# About this exercise
Go line by line through the data and copy those with the word "alpha".

# Available data
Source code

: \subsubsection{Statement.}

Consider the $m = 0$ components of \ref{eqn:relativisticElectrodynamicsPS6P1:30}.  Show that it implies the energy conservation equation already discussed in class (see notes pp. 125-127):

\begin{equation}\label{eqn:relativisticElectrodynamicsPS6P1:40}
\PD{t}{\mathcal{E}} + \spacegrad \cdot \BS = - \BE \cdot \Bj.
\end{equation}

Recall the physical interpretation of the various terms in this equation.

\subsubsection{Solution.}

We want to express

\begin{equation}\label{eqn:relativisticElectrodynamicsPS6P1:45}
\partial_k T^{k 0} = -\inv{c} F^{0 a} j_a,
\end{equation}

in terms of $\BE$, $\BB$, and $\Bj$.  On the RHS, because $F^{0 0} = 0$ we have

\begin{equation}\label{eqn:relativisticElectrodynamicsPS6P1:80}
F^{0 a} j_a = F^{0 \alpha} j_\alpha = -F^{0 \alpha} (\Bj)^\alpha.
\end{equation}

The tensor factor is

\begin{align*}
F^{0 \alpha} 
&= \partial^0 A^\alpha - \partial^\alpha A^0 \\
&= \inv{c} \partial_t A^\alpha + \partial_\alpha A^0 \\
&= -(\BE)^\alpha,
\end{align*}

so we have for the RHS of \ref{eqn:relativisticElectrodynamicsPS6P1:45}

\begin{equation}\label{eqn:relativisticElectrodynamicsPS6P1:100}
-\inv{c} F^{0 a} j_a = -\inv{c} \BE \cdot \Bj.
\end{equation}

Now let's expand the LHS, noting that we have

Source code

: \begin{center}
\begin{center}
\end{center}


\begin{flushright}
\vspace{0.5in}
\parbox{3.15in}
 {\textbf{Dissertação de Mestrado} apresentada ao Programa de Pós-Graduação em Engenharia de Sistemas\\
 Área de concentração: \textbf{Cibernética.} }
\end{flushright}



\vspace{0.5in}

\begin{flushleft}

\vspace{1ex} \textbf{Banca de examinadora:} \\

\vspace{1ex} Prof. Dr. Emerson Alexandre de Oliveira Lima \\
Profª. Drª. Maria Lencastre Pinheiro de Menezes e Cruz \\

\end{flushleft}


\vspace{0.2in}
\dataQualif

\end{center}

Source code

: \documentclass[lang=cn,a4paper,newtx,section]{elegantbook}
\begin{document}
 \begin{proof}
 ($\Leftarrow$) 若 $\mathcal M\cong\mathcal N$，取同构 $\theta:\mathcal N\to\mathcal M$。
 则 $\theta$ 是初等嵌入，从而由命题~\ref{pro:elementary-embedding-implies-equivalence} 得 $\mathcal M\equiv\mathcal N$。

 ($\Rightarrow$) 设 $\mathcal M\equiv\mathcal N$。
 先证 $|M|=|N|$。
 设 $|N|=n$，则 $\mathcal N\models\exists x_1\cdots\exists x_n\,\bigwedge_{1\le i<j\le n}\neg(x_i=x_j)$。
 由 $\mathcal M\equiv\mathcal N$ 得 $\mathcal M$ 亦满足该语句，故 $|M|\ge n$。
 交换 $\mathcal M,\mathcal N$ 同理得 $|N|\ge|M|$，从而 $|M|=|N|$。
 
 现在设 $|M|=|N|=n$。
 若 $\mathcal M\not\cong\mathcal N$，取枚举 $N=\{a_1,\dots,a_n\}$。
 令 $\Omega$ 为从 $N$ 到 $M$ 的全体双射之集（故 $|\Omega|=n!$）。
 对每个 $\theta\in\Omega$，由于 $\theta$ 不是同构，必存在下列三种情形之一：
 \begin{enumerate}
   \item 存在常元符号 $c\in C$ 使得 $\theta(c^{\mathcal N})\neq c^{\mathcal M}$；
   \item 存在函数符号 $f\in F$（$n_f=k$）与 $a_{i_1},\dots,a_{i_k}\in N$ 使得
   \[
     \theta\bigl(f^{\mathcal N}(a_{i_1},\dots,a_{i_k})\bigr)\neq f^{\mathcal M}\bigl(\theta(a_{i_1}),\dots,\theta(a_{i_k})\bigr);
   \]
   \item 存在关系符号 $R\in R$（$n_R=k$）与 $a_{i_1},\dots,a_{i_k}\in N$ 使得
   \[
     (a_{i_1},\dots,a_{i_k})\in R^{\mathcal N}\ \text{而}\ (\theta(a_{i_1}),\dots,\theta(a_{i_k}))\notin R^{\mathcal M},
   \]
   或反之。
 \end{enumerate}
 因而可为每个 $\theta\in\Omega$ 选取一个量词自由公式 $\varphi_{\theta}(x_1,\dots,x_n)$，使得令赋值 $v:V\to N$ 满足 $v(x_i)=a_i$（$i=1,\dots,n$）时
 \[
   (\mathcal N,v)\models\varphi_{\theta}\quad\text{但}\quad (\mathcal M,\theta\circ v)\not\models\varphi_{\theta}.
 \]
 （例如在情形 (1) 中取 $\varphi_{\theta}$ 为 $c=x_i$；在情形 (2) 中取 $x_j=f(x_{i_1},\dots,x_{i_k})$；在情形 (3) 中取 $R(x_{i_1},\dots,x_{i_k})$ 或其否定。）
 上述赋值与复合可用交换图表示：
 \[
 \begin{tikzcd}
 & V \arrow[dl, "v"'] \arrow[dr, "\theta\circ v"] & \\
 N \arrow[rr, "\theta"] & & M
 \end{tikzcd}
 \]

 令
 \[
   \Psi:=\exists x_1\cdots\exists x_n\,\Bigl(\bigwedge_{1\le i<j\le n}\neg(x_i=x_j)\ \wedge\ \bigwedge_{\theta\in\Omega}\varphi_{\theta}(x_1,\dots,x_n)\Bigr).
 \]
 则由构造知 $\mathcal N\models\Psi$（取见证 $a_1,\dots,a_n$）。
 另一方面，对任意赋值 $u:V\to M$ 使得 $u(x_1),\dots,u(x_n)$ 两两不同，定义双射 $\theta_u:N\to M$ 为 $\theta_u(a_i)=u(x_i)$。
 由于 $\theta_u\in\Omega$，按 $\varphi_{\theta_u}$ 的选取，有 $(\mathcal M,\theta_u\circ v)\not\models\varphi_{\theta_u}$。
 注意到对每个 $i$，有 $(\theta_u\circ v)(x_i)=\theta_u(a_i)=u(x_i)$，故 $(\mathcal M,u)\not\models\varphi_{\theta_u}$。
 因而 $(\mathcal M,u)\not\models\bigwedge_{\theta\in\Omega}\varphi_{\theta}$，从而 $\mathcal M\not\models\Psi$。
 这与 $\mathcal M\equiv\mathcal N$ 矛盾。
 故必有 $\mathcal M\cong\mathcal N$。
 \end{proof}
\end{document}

# Answer to this problem
F^{0 a} j_a = F^{0 \alpha} j_\alpha = -F^{0 \alpha} (\Bj)^\alpha.
F^{0 \alpha} 
&= \partial^0 A^\alpha - \partial^\alpha A^0 \\
&= \inv{c} \partial_t A^\alpha + \partial_\alpha A^0 \\
&= -(\BE)^\alpha,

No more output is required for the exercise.